[Saved data entries]

Start of Block

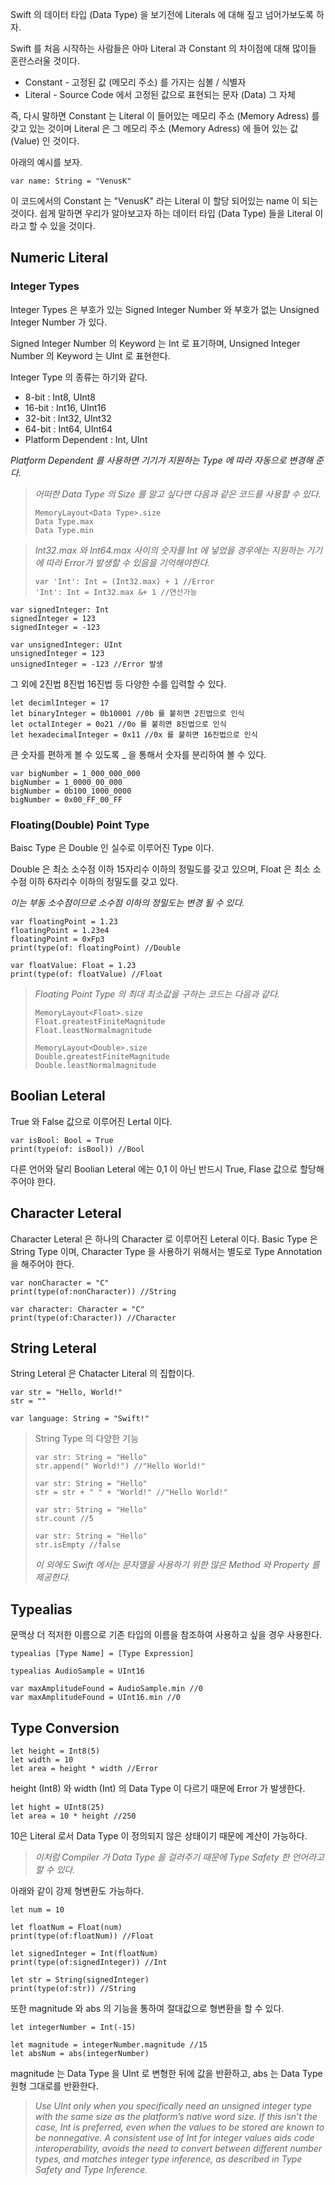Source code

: Swift 의 데이터 타입 (Data Type) 을 보기전에 Literals 에 대해 짚고 넘어가보도록 하자.

Swift 를 처음 시작하는 사람들은 아마 Literal 과 Constant 의 차이점에 대해 많이들 혼란스러울 것이다.

* Constant - 고정된 값 (메모리 주소) 를 가지는 심볼 / 식별자 
* Literal - Source Code 에서 고정된 값으로 표현되는 문자 (Data) 그 자체 

즉, 다시 말하면 Constant 는 Literal 이 들어있는 메모리 주소 (Memory Adress) 를 갖고 있는 것이며 
Literal 은 그 메모리 주소 (Memory Adress) 에 들어 있는 값 (Value) 인 것이다.

아래의 예시를 보자.

```
var name: String = "VenusK"
```
이 코드에서의 Constant 는 "VenusK" 라는 Literal 이 할당 되어있는 name 이 되는 것이다.
쉽게 말하면 우리가 알아보고자 하는 데이터 타입 (Data Type) 들을 Literal 이라고 할 수 있을 것이다.

## Numeric Literal
### Integer Types
Integer Types 은 부호가 있는 Signed Integer Number 와 부호가 없는 Unsigned Integer Number 가 있다.

Signed Integer Number 의 Keyword 는 Int 로 표기하며, Unsigned Integer Number 의 Keyword 는 UInt 로 표현한다.

Integer Type 의 종류는 하기와 같다.

* 8-bit : Int8, UInt8
* 16-bit : Int16, UInt16
* 32-bit : Int32, UInt32
* 64-bit : Int64, UInt64
* Platform Dependent : Int, UInt

*Platform Dependent 를 사용하면 기기가 지원하는 Type 에 따라 자동으로 변경해 준다.*

>*어떠한 Data Type 의 Size 를 알고 싶다면 다음과 같은 코드를 사용할 수 있다.*
>
>```
>MemoryLayout<Data Type>.size
>Data Type.max
>Data Type.min
>```

>*Int32.max 와 Int64.max 사이의 숫자를 Int 에 넣었을 경우에는 지원하는 기기에 따라 Error가 발생할 수 있음을 기억해야한다.*
>
>```
>var 'Int': Int = (Int32.max) + 1 //Error
>'Int': Int = Int32.max &+ 1 //연산가능
>```

```
var signedInteger: Int
signedInteger = 123
signedInteger = -123

var unsignedInteger: UInt
unsignedInteger = 123
unsignedInteger = -123 //Error 발생
```

그 외에 2진법 8진법 16진법 등 다양한 수를 입력할 수 있다.

```
let decimlInteger = 17
let binaryInteger = 0b10001 //0b 를 붙히면 2진법으로 인식
let octalInteger = 0o21 //0o 를 붙히면 8진법으로 인식
let hexadecimalInteger = 0x11 //0x 를 붙히면 16진법으로 인식
```
큰 숫자를 편하게 볼 수 있도록 _ 을 통해서 숫자를 분리하여 볼 수 있다.

```
var bigNumber = 1_000_000_000
bigNumber = 1_0000_00_000
bigNumber = 0b100_1000_0000
bigNumber = 0x00_FF_00_FF
```

### Floating(Double) Point Type
Baisc Type 은 Double 인 실수로 이루어진 Type 이다.

Double 은 최소 소수점 이하 15자리수 이하의 정밀도를 갖고 있으며,
Float 은 최소 소수점 이하 6자리수 이하의 정밀도를 갖고 있다.

*이는 부동 소수점이므로 소수점 이하의 정밀도는 변경 될 수 있다.*

```
var floatingPoint = 1.23
floatingPoint = 1.23e4
floatingPoint = 0xFp3
print(type(of: floatingPoint) //Double
```
```
var floatValue: Float = 1.23
print(type(of: floatValue) //Float
```

>*Floating Point Type 의 최대 최소값을 구하는 코드는 다음과 같다.*
>
>```
>MemoryLayout<Float>.size
>Float.greatestFiniteMagnitude
>Float.leastNormalmagnitude
>```
>```
>MemoryLayout<Double>.size
>Double.greatestFiniteMagnitude
>Double.leastNormalmagnitude
>```

## Boolian Leteral

True 와 False 값으로 이루어진 Lertal 이다.

```
var isBool: Bool = True
print(type(of: isBool)) //Bool
```
다른 언어와 달리 Boolian Leteral 에는 0,1 이 아닌 반드시 True, Flase 값으로 할당해주어야 한다.

## Character Leteral
Character Leteral 은 하나의 Character 로 이루어진 Leteral 이다. Basic Type 은 String Type 이며, Character Type 을 사용하기 위해서는 별도로 Type Annotation 을 해주어야 한다.

```
var nonCharacter = "C"
print(type(of:nonCharacter)) //String
```
```
var character: Character = "C"
print(type(of:Character)) //Character
```

## String Leteral
String Leteral 은 Chatacter Literal 의 집합이다.

```
var str = "Hello, World!"
str = ""

var language: String = "Swift!"
```
>String Type 의 다양한 기능
>
>```
>var str: String = "Hello"
>str.append(" World!") //"Hello World!"
>```
>```
>var str: String = "Hello"
>str = str + " " + "World!" //"Hello World!"
>```
>```
>var str: String = "Hello"
>str.count //5
>```
>```
>var str: String = "Hello"
>str.isEmpty //false
>```
>
>*이 외에도 Swift 에서는 문자열을 사용하기 위한 많은 Method 와 Property 를 제공한다.*

## Typealias
문맥상 더 적저한 이름으로 기존 타입의 이름을 참조하여 사용하고 싶을 경우 사용한다.

```
typealias [Type Name] = [Type Expression]
```
```
typealias AudioSample = UInt16

var maxAmplitudeFound = AudioSample.min //0
var maxAmplitudeFound = UInt16.min //0
```

## Type Conversion
```
let height = Int8(5)
let width = 10
let area = height * width //Error
```
height (Int8) 와 width (Int) 의 Data Type 이 다르기 때문에 Error 가 발생한다.

```
let hight = UInt8(25)
let area = 10 * height //250
```
10은 Literal 로서 Data Type 이 정의되지 않은 상태이기 때문에 계산이 가능하다.
>*이처럼 Compiler 가 Data Type 을 걸러주기 때문에 Type Safety 한 언어라고 할 수 있다.*

아래와 같이 강제 형변환도 가능하다.

```
let num = 10

let floatNum = Float(num)
print(type(of:floatNum)) //Float

let signedInteger = Int(floatNum)
print(type(of:signedInteger)) //Int

let str = String(signedInteger)
print(type(of:str)) //String
```
또한 magnitude 와 abs 의 기능을 통하여 절대값으로 형변환을 할 수 있다.

```
let integerNumber = Int(-15)

let magnitude = integerNumber.magnitude //15
let absNum = abs(integerNumber)
```
magnitude 는 Data Type 을 UInt 로 변형한 뒤에 값을 반환하고, abs 는 Data Type 원형 그대로를 반환한다.

>*Use UInt only when you specifically need an unsigned integer type with the same size as the platform’s native word size. If this isn’t the case, Int is preferred, even when the values to be stored are known to be nonnegative. A consistent use of Int for integer values aids code interoperability, avoids the need to convert between different number types, and matches integer type inference, as described in Type Safety and Type Inference.*
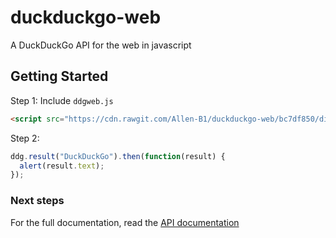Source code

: # duckduckgo-web
A DuckDuckGo API for the web in javascript

## Getting Started
Step 1: Include `ddgweb.js`
```html
<script src="https://cdn.rawgit.com/Allen-B1/duckduckgo-web/bc7df850/dist/ddgweb.min.js"></script>
```

Step 2:
```js
ddg.result("DuckDuckGo").then(function(result) {
  alert(result.text);
});
```
### Next steps
For the full documentation, read the [API documentation](docs/API.md)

End of Block

* _About this task_
The answer is to be the lines from the one holding "A DuckDuckGo API for the web in javascript" through the end of the data above, transcribed character for character, both ends included.

* _Your response_
A DuckDuckGo API for the web in javascript

## Getting Started
Step 1: Include `ddgweb.js`
```html
<script src="https://cdn.rawgit.com/Allen-B1/duckduckgo-web/bc7df850/dist/ddgweb.min.js"></script>
```

Step 2:
```js
ddg.result("DuckDuckGo").then(function(result) {
  alert(result.text);
});
```
### Next steps
For the full documentation, read the [API documentation](docs/API.md)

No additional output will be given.